Most students who carried out such an attack had shown threatening or suspicious behavior, but were not reported to law enforcement, the study found.
The U.S. Secret Service reported the findings last week.
The study was based on an in-depth examination of 41 incidents of "targeted school violence." All of the attacks happened over a 10-year period from 2008 to 2017.
The Secret Service's National Threat Assessment Center collected information from police reports, as well as public and non-public investigation records.
The findings will be used to train school officials and law enforcement to better identify students who may be plotting an attack.
Lina Alathari is head of the National Threat Assessment Center. She told The Associated Press that most school shootings "are not sudden, impulsive acts where a student suddenly gets disgruntled." She added that "the majority of these incidents are preventable."
In 80 percent of the shootings, the attacker's behavior was so worrisome to others that it made them express concern about "the safety of the attacker or those around them."
The study found that the shootings took place quickly and often ended within 60 seconds or less.
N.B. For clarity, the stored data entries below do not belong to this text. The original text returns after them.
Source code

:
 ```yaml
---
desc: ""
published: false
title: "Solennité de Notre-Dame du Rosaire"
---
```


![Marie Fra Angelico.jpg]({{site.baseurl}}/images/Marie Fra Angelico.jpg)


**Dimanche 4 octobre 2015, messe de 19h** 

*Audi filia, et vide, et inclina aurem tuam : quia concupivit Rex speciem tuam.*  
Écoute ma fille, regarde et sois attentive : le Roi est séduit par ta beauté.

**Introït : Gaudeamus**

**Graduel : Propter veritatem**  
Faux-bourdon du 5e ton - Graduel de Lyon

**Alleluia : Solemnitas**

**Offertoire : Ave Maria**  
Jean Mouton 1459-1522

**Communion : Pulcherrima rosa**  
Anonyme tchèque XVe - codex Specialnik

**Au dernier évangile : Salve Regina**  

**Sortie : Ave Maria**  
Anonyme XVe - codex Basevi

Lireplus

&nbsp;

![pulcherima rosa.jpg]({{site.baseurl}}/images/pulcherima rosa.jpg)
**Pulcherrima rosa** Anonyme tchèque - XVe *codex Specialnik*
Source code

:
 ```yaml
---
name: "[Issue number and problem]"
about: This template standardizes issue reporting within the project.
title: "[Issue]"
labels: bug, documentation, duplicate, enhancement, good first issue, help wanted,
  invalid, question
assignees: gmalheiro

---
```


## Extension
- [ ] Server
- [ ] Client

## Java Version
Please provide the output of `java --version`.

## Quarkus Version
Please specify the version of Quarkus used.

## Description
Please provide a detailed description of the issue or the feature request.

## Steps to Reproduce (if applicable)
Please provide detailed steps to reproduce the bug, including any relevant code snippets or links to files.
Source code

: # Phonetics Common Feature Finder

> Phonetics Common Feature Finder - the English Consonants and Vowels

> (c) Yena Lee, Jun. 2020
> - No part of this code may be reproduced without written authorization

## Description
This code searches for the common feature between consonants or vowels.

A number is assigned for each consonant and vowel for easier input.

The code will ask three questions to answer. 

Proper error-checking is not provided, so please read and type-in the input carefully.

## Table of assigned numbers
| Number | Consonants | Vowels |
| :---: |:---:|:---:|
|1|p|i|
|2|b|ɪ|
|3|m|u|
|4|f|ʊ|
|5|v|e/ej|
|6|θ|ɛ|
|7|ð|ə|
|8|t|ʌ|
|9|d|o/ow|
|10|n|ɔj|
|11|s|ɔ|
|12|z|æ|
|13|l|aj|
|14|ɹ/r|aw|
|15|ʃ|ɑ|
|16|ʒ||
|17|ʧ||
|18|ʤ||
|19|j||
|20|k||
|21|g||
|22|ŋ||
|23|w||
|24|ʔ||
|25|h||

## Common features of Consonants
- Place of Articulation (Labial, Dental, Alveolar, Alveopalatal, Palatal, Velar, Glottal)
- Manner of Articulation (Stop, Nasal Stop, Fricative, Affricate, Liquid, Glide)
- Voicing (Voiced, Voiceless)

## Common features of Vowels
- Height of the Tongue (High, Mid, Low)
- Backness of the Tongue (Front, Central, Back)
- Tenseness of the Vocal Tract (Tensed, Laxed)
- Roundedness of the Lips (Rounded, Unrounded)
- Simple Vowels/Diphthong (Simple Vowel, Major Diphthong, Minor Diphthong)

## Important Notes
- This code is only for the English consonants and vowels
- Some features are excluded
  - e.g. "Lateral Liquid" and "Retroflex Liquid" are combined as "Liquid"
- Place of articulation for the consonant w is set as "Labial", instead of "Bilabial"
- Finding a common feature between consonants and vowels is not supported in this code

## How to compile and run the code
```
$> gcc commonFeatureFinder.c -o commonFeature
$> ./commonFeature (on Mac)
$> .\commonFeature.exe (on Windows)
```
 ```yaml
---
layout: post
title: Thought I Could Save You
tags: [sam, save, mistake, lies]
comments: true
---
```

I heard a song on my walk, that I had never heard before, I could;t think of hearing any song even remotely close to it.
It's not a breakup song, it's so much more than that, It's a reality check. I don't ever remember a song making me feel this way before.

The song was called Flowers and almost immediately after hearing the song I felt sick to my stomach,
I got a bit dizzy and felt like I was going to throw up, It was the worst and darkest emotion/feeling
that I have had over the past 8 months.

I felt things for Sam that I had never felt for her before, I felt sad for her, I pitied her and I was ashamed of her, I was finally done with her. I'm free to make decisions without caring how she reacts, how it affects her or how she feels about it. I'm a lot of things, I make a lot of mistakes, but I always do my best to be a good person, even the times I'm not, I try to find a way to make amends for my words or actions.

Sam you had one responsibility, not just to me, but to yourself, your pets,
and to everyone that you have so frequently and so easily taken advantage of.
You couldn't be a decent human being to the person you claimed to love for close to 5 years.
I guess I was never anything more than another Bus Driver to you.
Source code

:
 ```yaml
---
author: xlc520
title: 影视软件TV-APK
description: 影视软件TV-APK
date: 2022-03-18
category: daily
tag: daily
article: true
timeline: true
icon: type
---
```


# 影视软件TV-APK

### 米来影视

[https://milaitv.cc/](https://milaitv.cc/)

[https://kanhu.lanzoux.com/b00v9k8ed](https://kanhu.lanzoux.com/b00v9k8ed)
Law enforcement rarely arrived while the attack was happening. Attacks generally started during school hours and happened in a single area, such as a dining hall, restroom or classroom.
Most of the attackers were male, but seven were female. Researchers reported that 63 percent of the attackers were white. Fifteen percent were black, 5 percent Hispanic and 2 percent American Indian or Alaska Native.
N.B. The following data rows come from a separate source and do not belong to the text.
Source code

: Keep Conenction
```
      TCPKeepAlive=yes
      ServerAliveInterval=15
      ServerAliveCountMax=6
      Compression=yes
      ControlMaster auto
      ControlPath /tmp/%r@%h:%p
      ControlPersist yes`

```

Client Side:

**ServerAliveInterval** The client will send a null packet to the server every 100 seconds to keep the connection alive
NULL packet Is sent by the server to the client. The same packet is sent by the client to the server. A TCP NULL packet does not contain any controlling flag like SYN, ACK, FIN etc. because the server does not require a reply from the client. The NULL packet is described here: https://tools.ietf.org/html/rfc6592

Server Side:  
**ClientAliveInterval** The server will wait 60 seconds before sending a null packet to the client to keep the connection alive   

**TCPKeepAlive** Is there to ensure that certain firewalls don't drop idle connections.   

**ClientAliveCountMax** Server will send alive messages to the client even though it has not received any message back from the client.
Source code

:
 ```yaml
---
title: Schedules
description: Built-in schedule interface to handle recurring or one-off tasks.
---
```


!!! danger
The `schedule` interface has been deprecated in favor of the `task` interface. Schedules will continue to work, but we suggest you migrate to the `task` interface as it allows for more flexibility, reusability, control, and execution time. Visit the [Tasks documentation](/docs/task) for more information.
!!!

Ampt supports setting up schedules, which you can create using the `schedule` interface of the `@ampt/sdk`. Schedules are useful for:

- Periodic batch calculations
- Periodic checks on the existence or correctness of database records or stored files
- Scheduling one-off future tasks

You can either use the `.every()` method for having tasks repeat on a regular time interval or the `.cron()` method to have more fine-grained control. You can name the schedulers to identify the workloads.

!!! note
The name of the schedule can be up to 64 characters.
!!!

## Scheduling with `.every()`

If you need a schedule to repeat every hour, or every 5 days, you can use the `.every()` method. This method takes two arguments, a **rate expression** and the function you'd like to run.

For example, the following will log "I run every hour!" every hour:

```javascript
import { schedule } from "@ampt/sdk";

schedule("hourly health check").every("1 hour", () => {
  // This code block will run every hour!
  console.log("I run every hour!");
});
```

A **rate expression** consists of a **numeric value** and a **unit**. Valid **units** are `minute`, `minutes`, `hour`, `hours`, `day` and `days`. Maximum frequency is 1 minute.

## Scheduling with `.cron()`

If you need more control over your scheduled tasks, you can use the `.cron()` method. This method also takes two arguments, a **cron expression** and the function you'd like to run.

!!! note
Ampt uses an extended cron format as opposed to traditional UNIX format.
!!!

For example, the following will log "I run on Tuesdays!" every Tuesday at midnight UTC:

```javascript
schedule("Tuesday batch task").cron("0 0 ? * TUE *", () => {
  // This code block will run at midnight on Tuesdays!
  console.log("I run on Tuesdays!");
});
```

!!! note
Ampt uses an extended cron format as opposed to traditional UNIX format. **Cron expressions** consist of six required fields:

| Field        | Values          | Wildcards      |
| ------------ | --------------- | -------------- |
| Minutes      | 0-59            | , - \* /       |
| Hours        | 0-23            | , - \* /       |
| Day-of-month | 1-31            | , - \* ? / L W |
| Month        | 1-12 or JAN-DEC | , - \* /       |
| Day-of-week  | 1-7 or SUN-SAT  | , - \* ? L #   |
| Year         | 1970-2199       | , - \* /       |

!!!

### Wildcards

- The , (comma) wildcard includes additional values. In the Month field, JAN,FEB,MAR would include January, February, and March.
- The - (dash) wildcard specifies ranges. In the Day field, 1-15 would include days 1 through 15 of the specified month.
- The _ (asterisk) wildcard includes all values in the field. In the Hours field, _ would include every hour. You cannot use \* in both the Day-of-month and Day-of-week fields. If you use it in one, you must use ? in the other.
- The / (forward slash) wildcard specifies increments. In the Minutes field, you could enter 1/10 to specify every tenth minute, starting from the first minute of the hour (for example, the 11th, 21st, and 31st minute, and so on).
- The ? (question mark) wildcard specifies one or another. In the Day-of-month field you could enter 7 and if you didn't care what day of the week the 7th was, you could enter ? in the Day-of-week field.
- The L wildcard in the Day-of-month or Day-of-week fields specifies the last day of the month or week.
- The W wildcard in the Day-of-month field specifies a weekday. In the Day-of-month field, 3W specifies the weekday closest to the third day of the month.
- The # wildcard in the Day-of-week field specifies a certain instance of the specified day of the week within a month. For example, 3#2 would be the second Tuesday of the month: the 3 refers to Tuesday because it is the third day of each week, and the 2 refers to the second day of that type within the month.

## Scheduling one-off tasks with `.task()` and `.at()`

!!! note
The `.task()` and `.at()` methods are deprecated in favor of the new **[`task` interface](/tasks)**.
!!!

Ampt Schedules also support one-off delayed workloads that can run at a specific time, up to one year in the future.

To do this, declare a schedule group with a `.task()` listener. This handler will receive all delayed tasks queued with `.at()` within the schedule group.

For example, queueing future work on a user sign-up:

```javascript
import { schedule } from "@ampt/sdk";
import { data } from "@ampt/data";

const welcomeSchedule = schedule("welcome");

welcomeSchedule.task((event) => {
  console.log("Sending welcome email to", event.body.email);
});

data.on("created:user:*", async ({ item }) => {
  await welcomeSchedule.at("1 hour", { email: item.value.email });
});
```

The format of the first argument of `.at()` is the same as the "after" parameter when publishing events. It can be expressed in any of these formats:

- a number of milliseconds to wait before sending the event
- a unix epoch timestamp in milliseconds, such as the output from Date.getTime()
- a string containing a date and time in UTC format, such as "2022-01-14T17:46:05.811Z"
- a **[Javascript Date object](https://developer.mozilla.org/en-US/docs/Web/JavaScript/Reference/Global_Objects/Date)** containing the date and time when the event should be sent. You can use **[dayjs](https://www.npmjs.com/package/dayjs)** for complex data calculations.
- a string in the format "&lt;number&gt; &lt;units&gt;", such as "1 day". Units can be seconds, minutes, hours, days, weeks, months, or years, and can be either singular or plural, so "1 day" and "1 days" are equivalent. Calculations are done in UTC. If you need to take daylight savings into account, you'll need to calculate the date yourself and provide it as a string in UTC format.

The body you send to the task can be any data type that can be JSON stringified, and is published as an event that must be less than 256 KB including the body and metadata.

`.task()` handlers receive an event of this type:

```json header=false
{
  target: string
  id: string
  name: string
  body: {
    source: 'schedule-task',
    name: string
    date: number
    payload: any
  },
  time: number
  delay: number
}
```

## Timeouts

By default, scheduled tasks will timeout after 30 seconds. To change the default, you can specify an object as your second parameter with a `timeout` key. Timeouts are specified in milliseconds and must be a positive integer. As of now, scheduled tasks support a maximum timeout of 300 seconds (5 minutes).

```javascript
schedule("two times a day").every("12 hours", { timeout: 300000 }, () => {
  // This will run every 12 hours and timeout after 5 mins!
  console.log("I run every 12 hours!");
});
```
The attackers most often used guns, but knives were sometimes used. Investigators said most of the weapons came from the homes of the attacker.
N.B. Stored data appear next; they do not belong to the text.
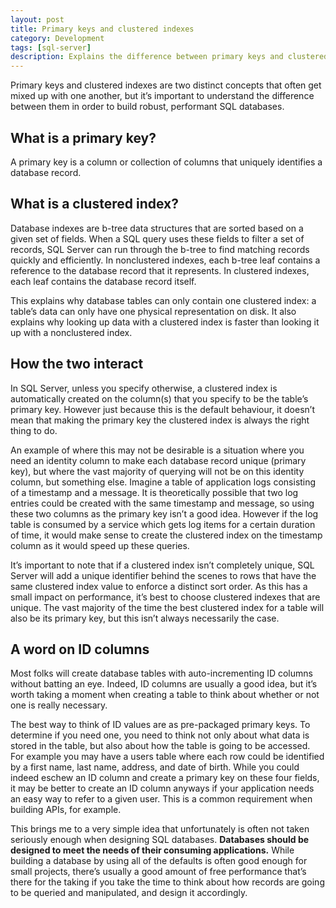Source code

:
 ```yaml
---
layout: post
title: Primary keys and clustered indexes
category: Development
tags: [sql-server]
description: Explains the difference between primary keys and clustered indexes in SQL Server.
---
```

Primary keys and clustered indexes are two distinct concepts that often get mixed up with one another, but it’s important to understand the difference between them in order to build robust, performant SQL databases.

## What is a primary key?

A primary key is a column or collection of columns that uniquely identifies a database record.

## What is a clustered index?

Database indexes are b-tree data structures that are sorted based on a given set of fields. When a SQL query uses these fields to filter a set of records, SQL Server can run through the b-tree to find matching records quickly and efficiently. In nonclustered indexes, each b-tree leaf contains a reference to the database record that it represents. In clustered indexes, each leaf contains the database record itself.

This explains why database tables can only contain one clustered index: a table’s data can only have one physical representation on disk. It also explains why looking up data with a clustered index is faster than looking it up with a nonclustered index.

## How the two interact

In SQL Server, unless you specify otherwise, a clustered index is automatically created on the column(s) that you specify to be the table’s primary key. However just because this is the default behaviour, it doesn’t mean that making the primary key the clustered index is always the right thing to do.

An example of where this may not be desirable is a situation where you need an identity column to make each database record unique (primary key), but where the vast majority of querying will not be on this identity column, but something else. Imagine a table of application logs consisting of a timestamp and a message. It is theoretically possible that two log entries could be created with the same timestamp and message, so using these two columns as the primary key isn’t a good idea. However if the log table is consumed by a service which gets log items for a certain duration of time, it would make sense to create the clustered index on the timestamp column as it would speed up these queries.

It’s important to note that if a clustered index isn’t completely unique, SQL Server will add a unique identifier behind the scenes to rows that have the same clustered index value to enforce a distinct sort order. As this has a small impact on performance, it’s best to choose clustered indexes that are unique. The vast majority of the time the best clustered index for a table will also be its primary key, but this isn’t always necessarily the case.

## A word on ID columns

Most folks will create database tables with auto-incrementing ID columns without batting an eye. Indeed, ID columns are usually a good idea, but it’s worth taking a moment when creating a table to think about whether or not one is really necessary.

The best way to think of ID values are as pre-packaged primary keys. To determine if you need one, you need to think not only about what data is stored in the table, but also about how the table is going to be accessed. For example you may have a users table where each row could be identified by a first name, last name, address, and date of birth. While you could indeed eschew an ID column and create a primary key on these four fields, it may be better to create an ID column anyways if your application needs an easy way to refer to a given user. This is a common requirement when building APIs, for example.

This brings me to a very simple idea that unfortunately is often not taken seriously enough when designing SQL databases. **Databases should be designed to meet the needs of their consuming applications.** While building a database by using all of the defaults is often good enough for small projects, there’s usually a good amount of free performance that’s there for the taking if you take the time to think about how records are going to be queried and manipulated, and design it accordingly.
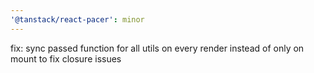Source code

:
 ```yaml
---
'@tanstack/react-pacer': minor
---
```


fix: sync passed function for all utils on every render instead of only on mount to fix closure issues
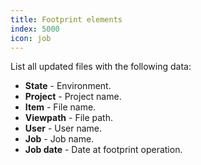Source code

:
 ```yaml
---
title: Footprint elements
index: 5000
icon: job
---
```


List all updated files with the following data:

- **State** -  Environment.
- **Project** -  Project name.
- **Item** -  File name.
- **Viewpath** -  File path.
- **User** -  User name.
- **Job** -  Job name.
- **Job date** - Date at footprint operation.
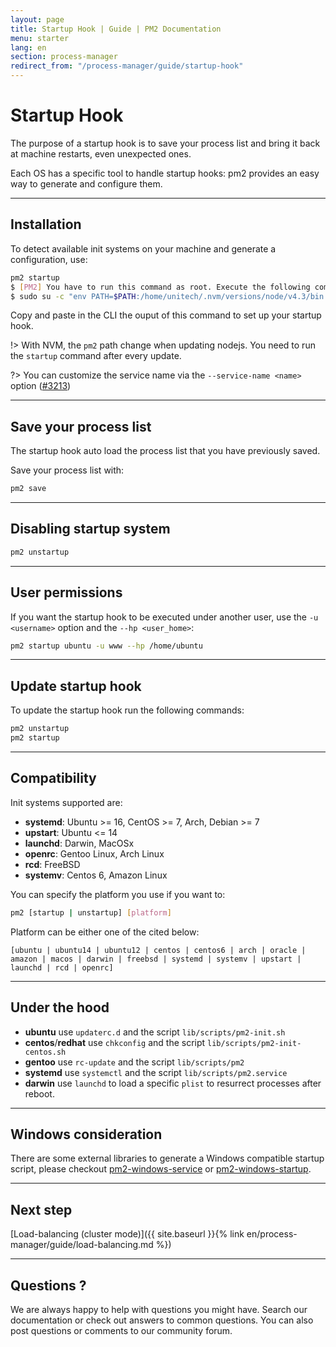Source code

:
 ```yaml
---
layout: page
title: Startup Hook | Guide | PM2 Documentation
menu: starter
lang: en
section: process-manager
redirect_from: "/process-manager/guide/startup-hook"
---
```


# Startup Hook

The purpose of a startup hook is to save your process list and bring it back at machine restarts, even unexpected ones.

Each OS has a specific tool to handle startup hooks: pm2 provides an easy way to generate and configure them.

---

## Installation

To detect available init systems on your machine and generate a configuration, use:

```bash
pm2 startup
$ [PM2] You have to run this command as root. Execute the following command:
$ sudo su -c "env PATH=$PATH:/home/unitech/.nvm/versions/node/v4.3/bin pm2 startup <distribution> -u <user> --hp <home-path>
```

Copy and paste in the CLI the ouput of this command to set up your startup hook.

!> With NVM, the `pm2` path change when updating nodejs. You need to run the `startup` command after every update.

?> You can customize the service name via the `--service-name <name>` option ([#3213](https://github.com/Unitech/pm2/pull/3213))

---

## Save your process list

The startup hook auto load the process list that you have previously saved.

Save your process list with:

```bash
pm2 save
```

---

## Disabling startup system

```bash
pm2 unstartup
```

---

## User permissions

If you want the startup hook to be executed under another user, use the `-u <username>` option and the `--hp <user_home>`:

```bash
pm2 startup ubuntu -u www --hp /home/ubuntu
```

---

## Update startup hook

To update the startup hook run the following commands:

```bash
pm2 unstartup
pm2 startup
```

---

## Compatibility

Init systems supported are:

- **systemd**: Ubuntu >= 16, CentOS >= 7, Arch, Debian >= 7
- **upstart**: Ubuntu <= 14
- **launchd**: Darwin, MacOSx
- **openrc**: Gentoo Linux, Arch Linux
- **rcd**: FreeBSD
- **systemv**: Centos 6, Amazon Linux

You can specify the platform you use if you want to:

```bash
pm2 [startup | unstartup] [platform]
```

Platform can be either one of the cited below:

`[ubuntu | ubuntu14 | ubuntu12 | centos | centos6 | arch | oracle | amazon | macos | darwin | freebsd | systemd | systemv | upstart | launchd | rcd | openrc]`

---

## Under the hood

- **ubuntu** use `updaterc.d` and the script `lib/scripts/pm2-init.sh`
- **centos**/**redhat** use `chkconfig` and the script `lib/scripts/pm2-init-centos.sh`
- **gentoo** use `rc-update` and the script `lib/scripts/pm2`
- **systemd** use `systemctl` and the script `lib/scripts/pm2.service`
- **darwin** use `launchd` to load a specific `plist` to resurrect processes after reboot.

---

## Windows consideration

There are some external libraries to generate a Windows compatible startup script, please checkout [pm2-windows-service](https://www.npmjs.com/package/pm2-windows-service) or [pm2-windows-startup](https://www.npmjs.com/package/pm2-windows-startup).

---

## Next step

[Load-balancing (cluster mode)]({{ site.baseurl }}{% link en/process-manager/guide/load-balancing.md %})

---

## Questions ?

We are always happy to help with questions you might have. Search our documentation or check out answers to common questions. You can also post questions or comments to our community forum.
The report identified warning signs that school officials, families and other students could use to help them recognize a possible attacker. These include signs of increased anger, a clear interest in weapons and violence, depression or isolation, self-harm or sudden behavioral changes.
The study found most U.S. schools have security cameras as well as planned lockdown measures for shooting situations. However, only 17 percent of the schools had a system in place where students or families can directly contact officials about a student in crisis.
The study was launched following the 2018 shootings at Marjory Stoneman Douglas High School in Parkland, Florida.
The fathers of three students killed in the attack attended a media event timed to the release of the study.
Tony Montalto, whose daughter Gina Rose died in the Florida shooting, said the research was invaluable and could have helped her school prevent the attack.
"My lovely daughter might still be here today," he said. "Our entire community would be whole instead of forever shaken."
Montalto urged other schools to pay close attention to the findings. "Please, learn from our experience. It happened to us, and it could happen to your community, too," he said.
Words in This Story：
impulsive – adj.doing things suddenly and without careful thought
disgruntled – adj.angry
isolation – n.the condition or state of being separate from other people, places or things
lockdown– n.a condition in which people are temporarily barred from entering or leaving a restricted area.